Audio - Editoriaux - Entretiens - 9 août 2019

Serge Federbush : « En 18 ans de gestion Delanoë-Hidalgo, la dette de Paris a été multipliée par 7 ! »

Serge Federbush, candidat à la mairie de Paris, analyse les données de l’iFRAP sur la situation financière dégradée de la ville de Paris.


Le rapport de l’IFRAP concernant la ville de Paris est accablant. Les emplois sont illisibles, la ville est suradministrée et surendettée.
Ce rapport est-il crédible ?

Ce rapport est tout à fait crédible. Ces études proviennent de la chambre régionale des comptes et de critiques des analystes. J’aurais d’ailleurs pu les faire moi-même sur mon site Delanopolis en reprenant les chiffres budgétaires de la mairie. Cette dernière a tendance à dissimuler la réalité des chiffres derrière des opérations de communication.
La triste réalité c’est qu’au départ la situation de Paris était florissante, au niveau budgétaire avec simplement 1 milliard d’euros de dettes.

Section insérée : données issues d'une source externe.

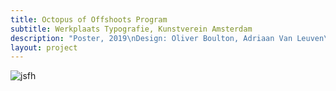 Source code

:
 ```yaml
---
title: Octopus of Offshoots Program
subtitle: Werkplaats Typografie, Kunstverein Amsterdam
description: "Poster, 2019\nDesign: Oliver Boulton, Adriaan Van Leuven\nDigital, 297 x 420mm"
layout: project
---
```


![jsfh](/assets/images/octopus-of-offshoots-program/oliver-boulton-octopus-of-offshoots-program.png)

En 18 années de Delanoé et de Hidalgo, tout a changé et tout s’est extrêmement dégradé. La dette a été multipliée par 7, sans compter les engagements hors bilan, les dépenses dissimulées, la très mauvaise gestion des dépenses de communication, de clientélisme, les subventions, avantages en tout genre et tous les maux habituels du socialisme. Tout cela ne fait que confirmer les choses.
Une chose importante échappe à l’IFRAP. Paris, contrairement à la totalité des villes françaises, voit une part importante de ses dépenses prises directement en charge par l’État. Par exemple, le jardin des Tuileries est pris en charge par l’État et la police est en partie prise en charge par l’État. Malgré cela, la situation s’est extrêmement dégradée. Il n’y a rien de neuf, il y a simplement un résumé de turpitudes et d’un laisser-aller financier terrible.


Peut-on mettre cela sur le dos de l’organisation des Jeux olympiques ?
Peut-on espérer que les JO auront est un retour sur investissement et peut-être une diminution de la dette parisienne ?

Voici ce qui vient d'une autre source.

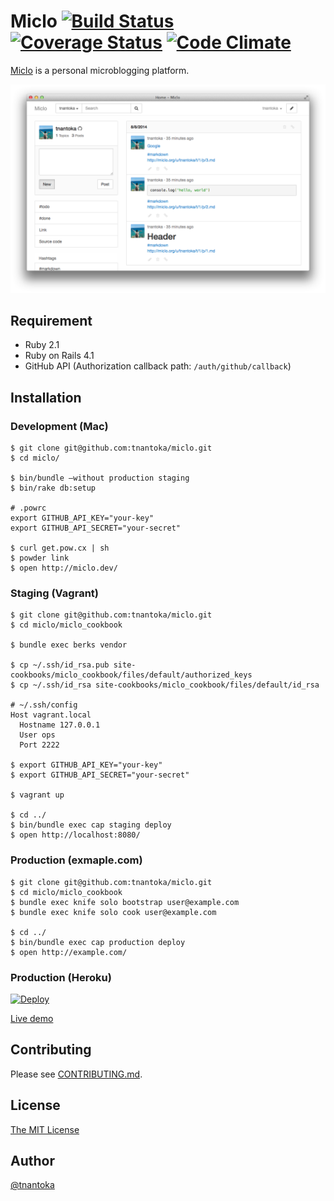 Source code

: # Miclo [![Build Status](https://travis-ci.org/tnantoka/miclo.svg?branch=master)](https://travis-ci.org/tnantoka/miclo) [![Coverage Status](https://coveralls.io/repos/tnantoka/miclo/badge.png?branch=master)](https://coveralls.io/r/tnantoka/miclo?branch=master) [![Code Climate](https://codeclimate.com/github/tnantoka/miclo/badges/gpa.svg)](https://codeclimate.com/github/tnantoka/miclo)

[Miclo](http://miclo.bornneet.com/) is a personal microblogging platform.

![](home.png)

## Requirement

* Ruby 2.1
* Ruby on Rails 4.1
* GitHub API (Authorization callback path: `/auth/github/callback`)

## Installation

### Development (Mac)

```
$ git clone git@github.com:tnantoka/miclo.git
$ cd miclo/

$ bin/bundle —without production staging
$ bin/rake db:setup

# .powrc 
export GITHUB_API_KEY="your-key"
export GITHUB_API_SECRET="your-secret"

$ curl get.pow.cx | sh
$ powder link
$ open http://miclo.dev/
```

### Staging (Vagrant)

```
$ git clone git@github.com:tnantoka/miclo.git
$ cd miclo/miclo_cookbook

$ bundle exec berks vendor

$ cp ~/.ssh/id_rsa.pub site-cookbooks/miclo_cookbook/files/default/authorized_keys
$ cp ~/.ssh/id_rsa site-cookbooks/miclo_cookbook/files/default/id_rsa

# ~/.ssh/config
Host vagrant.local
  Hostname 127.0.0.1
  User ops
  Port 2222

$ export GITHUB_API_KEY="your-key"
$ export GITHUB_API_SECRET="your-secret"

$ vagrant up

$ cd ../
$ bin/bundle exec cap staging deploy
$ open http://localhost:8080/
```

### Production (exmaple.com)

```
$ git clone git@github.com:tnantoka/miclo.git
$ cd miclo/miclo_cookbook
$ bundle exec knife solo bootstrap user@example.com
$ bundle exec knife solo cook user@example.com

$ cd ../
$ bin/bundle exec cap production deploy
$ open http://example.com/
```

### Production (Heroku)

[![Deploy](https://www.herokucdn.com/deploy/button.png)](https://heroku.com/deploy)

[Live demo](http://miclo.herokuapp.com/)

## Contributing

Please see [CONTRIBUTING.md](https://github.com/tnantoka/miclo/blob/master/CONTRIBUTING.md).

## License

[The MIT License](https://github.com/tnantoka/miclo/blob/master/LICENCE)

## Author

[@tnantoka](https://twitter.com/tnantoka)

C’est plutôt le contraire qu’il faut craindre. A part les jeux Olympiques aux États-Unis qui étaient entièrement sous-traités et privatisés par un certain nombre d’entreprises privées, les Jeux olympiques ont toujours fait perdre de l’argent. Les dépenses dépassent souvent les budgets initiaux. Plus l’administration est inefficace et le pays est corrompu, plus la dérive entre les dépenses prévues et les dépenses finales sont importantes. Les pays les moins efficaces et les plus corrompus comme la Russie, la Chine et autres ont souvent des budgets multipliés par 15, 20 ou 30.
Même les mieux gérés comme l’Angleterre ou d’autres pays européens, le budget est multiplié par 3 ou 4. On peut craindre que le budget donné pour Paris 2024 soit au moins triplé. Tout cela va accabler davantage le budget de la ville.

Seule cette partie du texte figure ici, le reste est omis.